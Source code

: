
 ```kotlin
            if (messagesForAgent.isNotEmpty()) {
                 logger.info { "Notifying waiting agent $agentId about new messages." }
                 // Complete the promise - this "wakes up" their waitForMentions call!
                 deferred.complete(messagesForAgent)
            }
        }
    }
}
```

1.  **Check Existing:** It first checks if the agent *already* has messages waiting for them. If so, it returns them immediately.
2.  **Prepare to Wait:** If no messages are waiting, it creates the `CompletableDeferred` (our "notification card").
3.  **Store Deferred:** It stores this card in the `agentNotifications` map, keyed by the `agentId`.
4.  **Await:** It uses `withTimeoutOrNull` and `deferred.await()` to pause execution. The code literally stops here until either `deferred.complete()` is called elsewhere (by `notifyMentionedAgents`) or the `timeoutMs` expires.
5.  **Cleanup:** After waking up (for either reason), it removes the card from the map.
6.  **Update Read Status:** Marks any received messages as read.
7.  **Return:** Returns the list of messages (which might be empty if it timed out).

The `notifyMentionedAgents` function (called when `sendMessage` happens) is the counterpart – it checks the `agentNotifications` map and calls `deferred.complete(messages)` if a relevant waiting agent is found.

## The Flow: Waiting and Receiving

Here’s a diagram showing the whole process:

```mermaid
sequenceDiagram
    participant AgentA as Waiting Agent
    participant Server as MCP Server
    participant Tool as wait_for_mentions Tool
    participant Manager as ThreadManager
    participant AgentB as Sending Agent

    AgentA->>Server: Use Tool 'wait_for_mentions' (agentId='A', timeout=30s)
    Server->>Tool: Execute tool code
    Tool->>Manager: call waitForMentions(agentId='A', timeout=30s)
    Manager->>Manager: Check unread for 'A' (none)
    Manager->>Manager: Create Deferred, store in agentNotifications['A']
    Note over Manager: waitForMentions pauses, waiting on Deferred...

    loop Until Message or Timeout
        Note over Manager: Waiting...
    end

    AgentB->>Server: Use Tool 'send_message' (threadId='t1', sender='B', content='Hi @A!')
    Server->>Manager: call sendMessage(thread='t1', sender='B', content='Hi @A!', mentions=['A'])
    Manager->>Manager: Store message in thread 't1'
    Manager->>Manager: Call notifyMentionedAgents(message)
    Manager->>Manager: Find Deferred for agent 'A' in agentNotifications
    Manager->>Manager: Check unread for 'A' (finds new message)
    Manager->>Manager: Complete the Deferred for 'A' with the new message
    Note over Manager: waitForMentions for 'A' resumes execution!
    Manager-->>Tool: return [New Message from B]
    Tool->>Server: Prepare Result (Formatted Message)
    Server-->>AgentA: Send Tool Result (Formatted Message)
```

________________________

:: TASK DETAILS ::
Scan the material for lines holding the word "this", count them, and give the result alone.

:: RESPONSE ::
2